Our main bathroom had a chrome vanity bar with three globe bulbs mounted above a large unframed mirror. The light it produced was technically adequate and aesthetically 2004. I wanted to change it without spending money on anything that required a contractor.
Budget: $180. Result: a bathroom that looks like we chose things on purpose.
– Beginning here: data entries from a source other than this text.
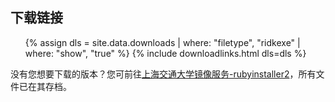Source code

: ## 下载链接

<ul>
  {% assign dls = site.data.downloads | where: "filetype", "ridkexe" | where: "show", "true" %}
  {% include downloadlinks.html dls=dls %}
</ul>

没有您想要下载的版本？您可前往[上海交通大学镜像服务-rubyinstaller2](https://mirror.sjtu.edu.cn/github-release/oneclick/rubyinstaller2/releases/download/?mirror_intel_list)，所有文件已在其存档。

<br>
The Vanity Light Swap ($95)
I replaced the three-globe chrome bar with two matte black wall sconces, one on each side of the mirror, mounted at 62 inches from the floor. The side-mounted sconces meant running two new wires from the existing box — which sounds hard but is actually the kind of job YouTube teaches you to do in an afternoon with about $25 in wire and junction boxes.
The Mirror Swap ($85)
The unframed builder mirror came down (it was just adhesive-mounted — came right off with dental floss and patience). A black-framed rectangular mirror went up in its place, centered between the sconces. The frame connects the mirror to the sconce finish. The bathroom reads as designed rather than defaulted-to.
What Stayed
Everything plumbing-related: faucet, sink, toilet, shower. None of it is beautiful but none of it needed to be replaced. The lighting and mirror carried the entire visual update. When the plumbing eventually needs replacing it will be for function reasons, not because it looks bad in context of everything else.